Così da accontentare i vari dittatori e fanatici che son sempre esistiti e a quanto pare sempre esisteranno, ma costringendoli a sfogare le loro ambizioni entro canali che richiedono sforzo, impegno, fatica ma non si traducono in uccisioni. Abolire non la guerra, che è impossibile, ma i suoi effetti nefasti, cioè le uccisioni e le distruzioni indiscriminate. Forse questo è possibile.
Non solo, ma la cibernetica e la robotica potrebbero consentire proprio di condurre guerre in forma di scontri gladiatori tra prodotti tecnologici delle varie parti in causa: un po’ come già avviene nelle contese in campo finanziario o politico. Così in ogni caso ci sarebbe bensì violenza e spettacolo, ma non si distruggerebbero se non le macchine preposte a questa bisogna.
Certo, si tratterebbe di accordarsi sulle condizioni finali dei conflitti così condotti e risolti: si tratterebbe sempre di manifestazioni di potere, di acquisizione di territori o ricchezze tangibili, propio come sono i risultati delle contese combattute sui mercati finanziari. Ci sarebbe sempre in fondo la prevaricazione del prepotente sul più debole. Ma almeno si salverebbe la vita e la libertà. Almeno il conflitto sarebbe convogliato entro i limiti di accordi condivisi.
Certo, dovrebbero essere condivisi tali accordi e tali limiti, ma la prospettiva di possibili vittorie potrebbe convincere tutti i facinorosi che comunque ne trarrebbero vantaggio e correrebbero meno rischi di perdere fama, gloria e stima – per dire, riferendosi alla guerra in Ucraina: ora Putin non può retrocedere perché perderebbe la faccia e si scatenerebbe la corsa alla successione, né Zelensky può arrendersi perché ci sono troppi morti, troppe ferite nel corpo della nazione che gridano vendetta. Ma se la disputa fosse stata condotta in modo tale che né l’uno né l’altro avessero sulla coscienza tanto sangue versato e tante energie sprecate, potrebbero seriamente pensare di accordarsi sulla base del modo in cui le rispettive forze si sono comportate sul terreno di una guerra che sarebbe somigliata più a un gioco, per quanto serio, che alla carneficina, sempre più crudele, che si sta protraendo.
Accordarsi su un nuovo tipo di guerra incruenta permettere anche a chi facinoroso non è di organizzarsi per contrastare meglio, con la l’intelligenza e la forza della tecnologia, chi si arma anzitutto di arroganza.
La condivisione di regole per confliggere senza uccidere sarebbe un primo passo verso una pace che, per quanto lontana nel tempo, sarebbe forse a quel punto possibile.
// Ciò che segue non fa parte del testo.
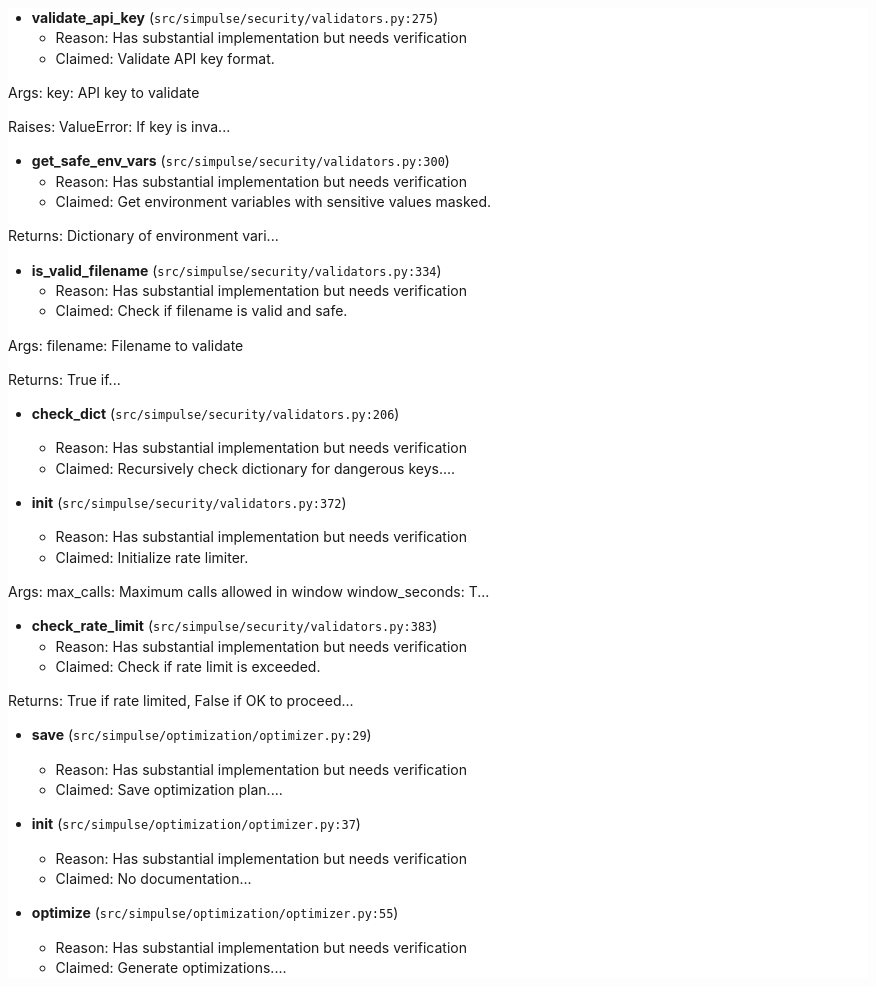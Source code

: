 - **validate_api_key** (`src/simpulse/security/validators.py:275`)
  - Reason: Has substantial implementation but needs verification
  - Claimed: Validate API key format.

Args:
    key: API key to validate

Raises:
    ValueError: If key is inva...

- **get_safe_env_vars** (`src/simpulse/security/validators.py:300`)
  - Reason: Has substantial implementation but needs verification
  - Claimed: Get environment variables with sensitive values masked.

Returns:
    Dictionary of environment vari...

- **is_valid_filename** (`src/simpulse/security/validators.py:334`)
  - Reason: Has substantial implementation but needs verification
  - Claimed: Check if filename is valid and safe.

Args:
    filename: Filename to validate

Returns:
    True if...

- **check_dict** (`src/simpulse/security/validators.py:206`)
  - Reason: Has substantial implementation but needs verification
  - Claimed: Recursively check dictionary for dangerous keys....

- **__init__** (`src/simpulse/security/validators.py:372`)
  - Reason: Has substantial implementation but needs verification
  - Claimed: Initialize rate limiter.

Args:
    max_calls: Maximum calls allowed in window
    window_seconds: T...

- **check_rate_limit** (`src/simpulse/security/validators.py:383`)
  - Reason: Has substantial implementation but needs verification
  - Claimed: Check if rate limit is exceeded.

Returns:
    True if rate limited, False if OK to proceed...

- **save** (`src/simpulse/optimization/optimizer.py:29`)
  - Reason: Has substantial implementation but needs verification
  - Claimed: Save optimization plan....

- **__init__** (`src/simpulse/optimization/optimizer.py:37`)
  - Reason: Has substantial implementation but needs verification
  - Claimed: No documentation...

- **optimize** (`src/simpulse/optimization/optimizer.py:55`)
  - Reason: Has substantial implementation but needs verification
  - Claimed: Generate optimizations....
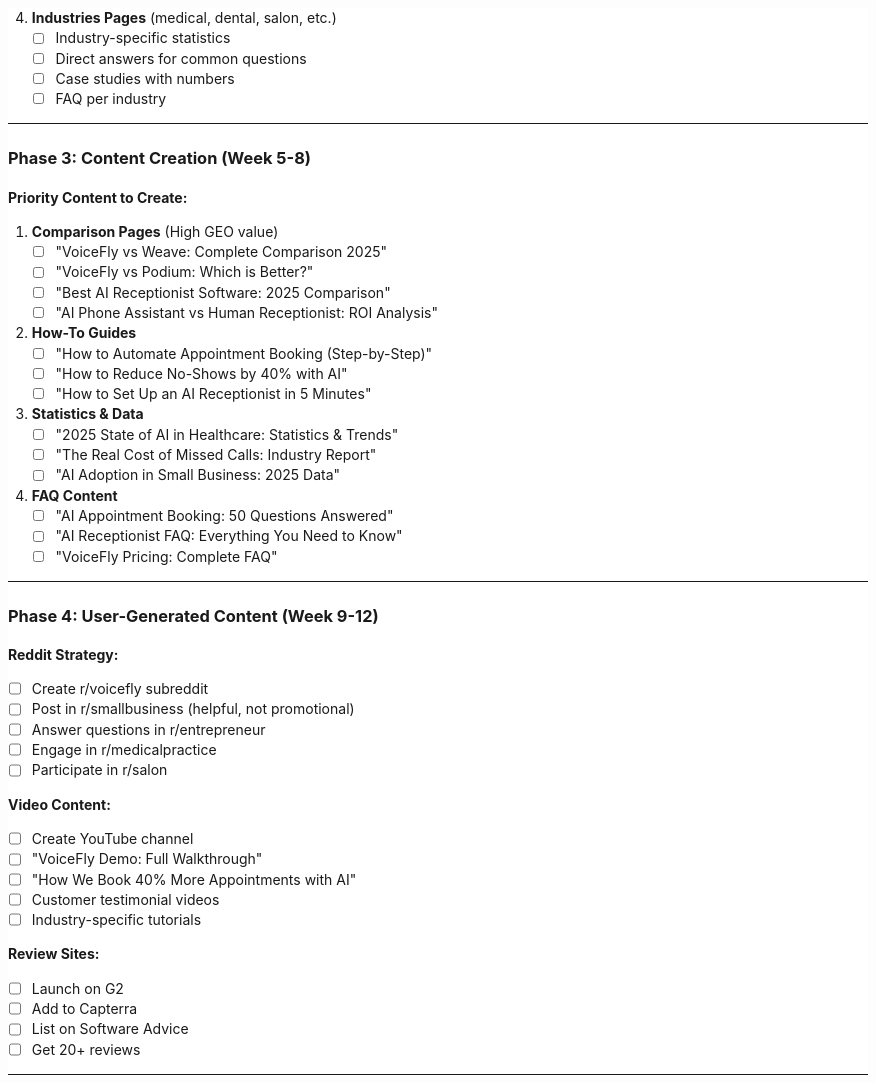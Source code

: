 4. **Industries Pages** (medical, dental, salon, etc.)
   - [ ] Industry-specific statistics
   - [ ] Direct answers for common questions
   - [ ] Case studies with numbers
   - [ ] FAQ per industry

---

### Phase 3: Content Creation (Week 5-8)

**Priority Content to Create:**

1. **Comparison Pages** (High GEO value)
   - [ ] "VoiceFly vs Weave: Complete Comparison 2025"
   - [ ] "VoiceFly vs Podium: Which is Better?"
   - [ ] "Best AI Receptionist Software: 2025 Comparison"
   - [ ] "AI Phone Assistant vs Human Receptionist: ROI Analysis"

2. **How-To Guides**
   - [ ] "How to Automate Appointment Booking (Step-by-Step)"
   - [ ] "How to Reduce No-Shows by 40% with AI"
   - [ ] "How to Set Up an AI Receptionist in 5 Minutes"

3. **Statistics & Data**
   - [ ] "2025 State of AI in Healthcare: Statistics & Trends"
   - [ ] "The Real Cost of Missed Calls: Industry Report"
   - [ ] "AI Adoption in Small Business: 2025 Data"

4. **FAQ Content**
   - [ ] "AI Appointment Booking: 50 Questions Answered"
   - [ ] "AI Receptionist FAQ: Everything You Need to Know"
   - [ ] "VoiceFly Pricing: Complete FAQ"

---

### Phase 4: User-Generated Content (Week 9-12)

**Reddit Strategy:**
- [ ] Create r/voicefly subreddit
- [ ] Post in r/smallbusiness (helpful, not promotional)
- [ ] Answer questions in r/entrepreneur
- [ ] Engage in r/medicalpractice
- [ ] Participate in r/salon

**Video Content:**
- [ ] Create YouTube channel
- [ ] "VoiceFly Demo: Full Walkthrough"
- [ ] "How We Book 40% More Appointments with AI"
- [ ] Customer testimonial videos
- [ ] Industry-specific tutorials

**Review Sites:**
- [ ] Launch on G2
- [ ] Add to Capterra
- [ ] List on Software Advice
- [ ] Get 20+ reviews

---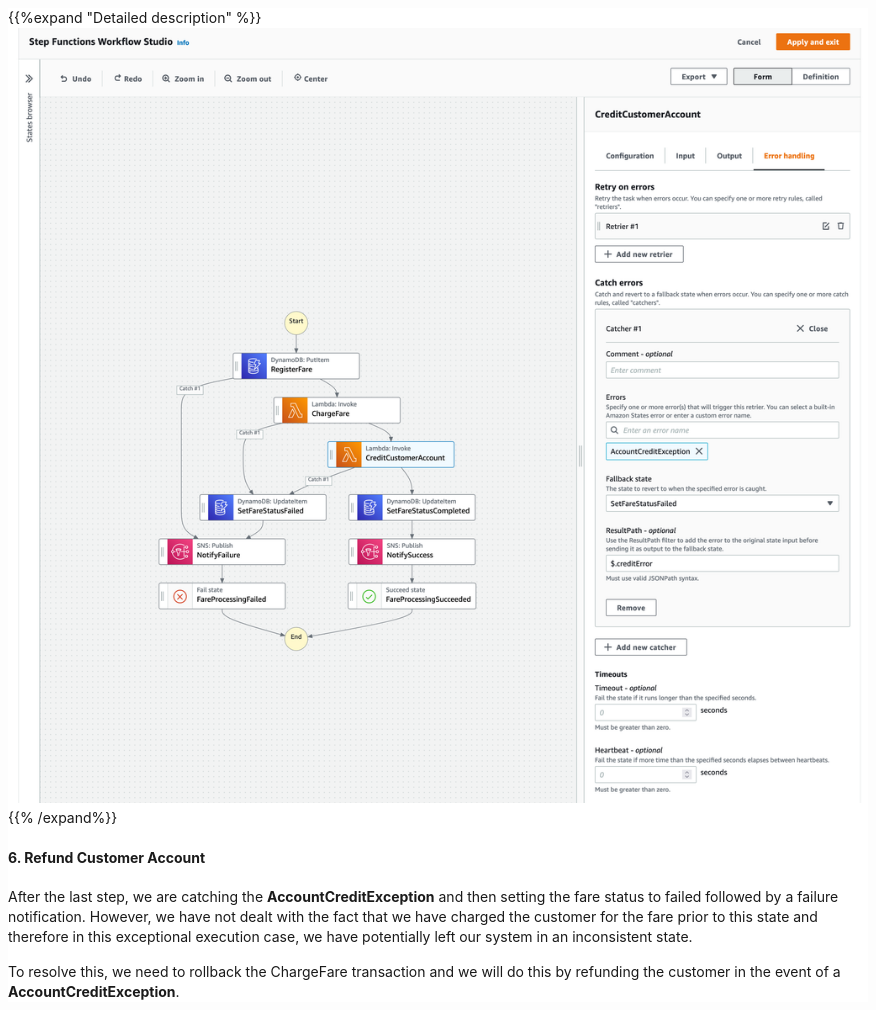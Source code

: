 {{%expand "Detailed description" %}}
![Step 4a](lab-4-credit-customer-account-catcher.png)
{{% /expand%}}

#### 6. Refund Customer Account

After the last step, we are catching the **AccountCreditException** and then setting the fare status to failed followed by a failure notification. However, we have not dealt with the fact that we have charged the customer for the fare prior to this state and therefore in this exceptional execution case, we have potentially left our system in an inconsistent state.

To resolve this, we need to rollback the ChargeFare transaction and we will do this by refunding the customer in the event of a **AccountCreditException**. 
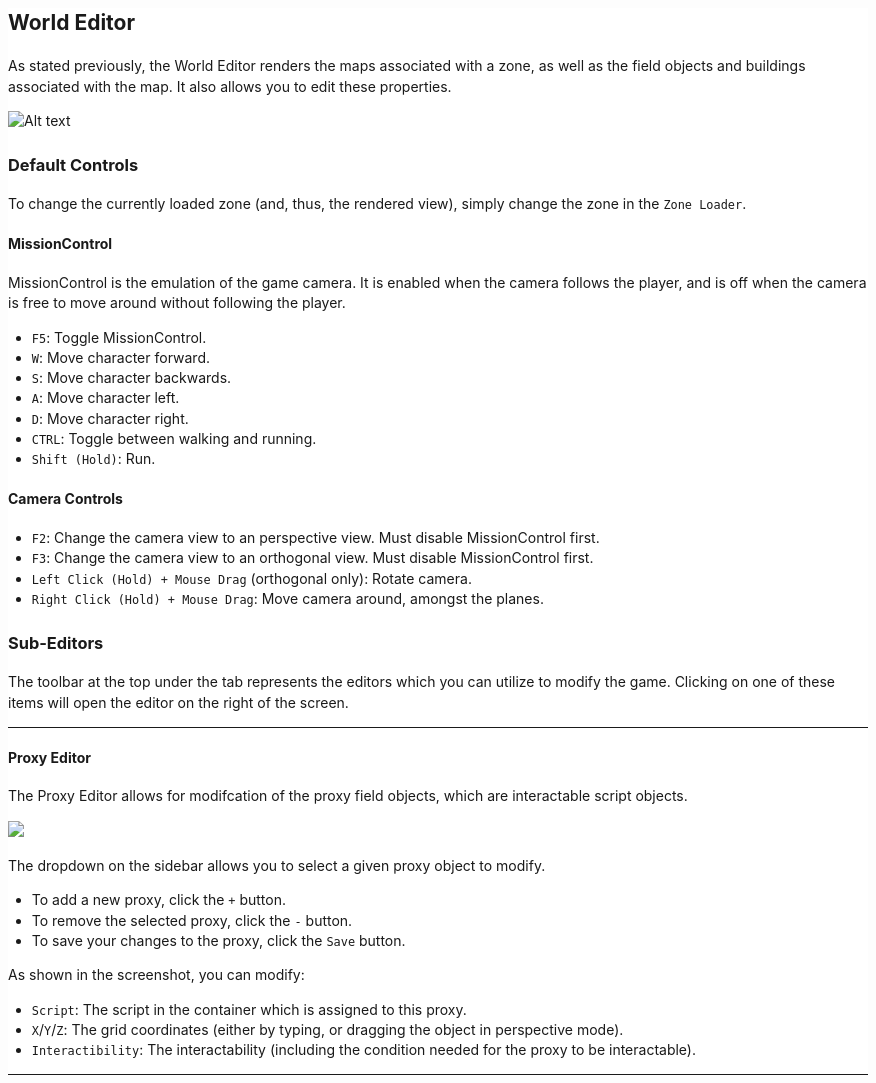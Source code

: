 ## World Editor
As stated previously, the World Editor renders the maps associated with a zone, as well as the field objects and buildings associated with the map. It also allows you to edit these properties.

![Alt text](img/image-12.png)


### Default Controls
To change the currently loaded zone (and, thus, the rendered view), simply change the zone in the `Zone Loader`.
#### MissionControl
MissionControl is the emulation of the game camera. It is enabled when the camera follows the player, and is off when the camera is free to move around without following the player.
- `F5`: Toggle MissionControl.
- `W`: Move character forward.
- `S`: Move character backwards.
- `A`: Move character left.
- `D`: Move character right.
- `CTRL`: Toggle between walking and running.
- `Shift (Hold)`: Run.

#### Camera Controls
- `F2`: Change the camera view to an perspective view. Must disable MissionControl first.
- `F3`: Change the camera view to an orthogonal view. Must disable MissionControl first.
- `Left Click (Hold) + Mouse Drag` (orthogonal only): Rotate camera.
- `Right Click (Hold) + Mouse Drag`: Move camera around, amongst the planes.

### Sub-Editors
The toolbar at the top under the tab represents the editors which you can utilize to modify the game. Clicking on one of these items will open the editor on the right of the screen.

---

#### Proxy Editor
The Proxy Editor allows for modifcation of the proxy field objects, which are interactable script objects.

![](img/image-15.png)

The dropdown on the sidebar allows you to select a given proxy object to modify.
- To add a new proxy, click the `+` button.
- To remove the selected proxy, click the `-` button.
- To save your changes to the proxy, click the `Save` button.

As shown in the screenshot, you can modify:
- `Script`: The script in the container which is assigned to this proxy.
- `X`/`Y`/`Z`: The grid coordinates (either by typing, or dragging the object in perspective mode).
- `Interactibility`: The interactability (including the condition needed for the proxy to be interactable).
---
L’istinto violento che cova negli animi non verrebbe represso, ma soltanto incanalato in modalità espressive più coerenti con un mondo civilizzato.
I pacifisti potrebbero continuare a parlare di pace, i guerrafondai di guerra, ma ci si farebbe meno male. I mercanti d’armi potrebbero continuare a vendere armi, ma sarebbero armi intese solo a distruggere altre armi, non a uccidere esseri umani. L’industria degli armamenti continuerebbe a essere un fattore trainante per la ricerca tecnologica. Il mondo degli affari continuerebbe a fare affari. Le élite continuerebbero a vivere nel loro iperuranio privilegiato.
Insomma, cambierebbe solo un particolare, ma non secondario: il rispetto per la vita verrebbe riconosciuto come prevalente su tutto il resto.
Certo, siamo sempre nel campo delle utopie, ma forse un gradino meno utopiche della pace perpetua pur con tanta buona volontà tratteggiata da Kant a suo tempo.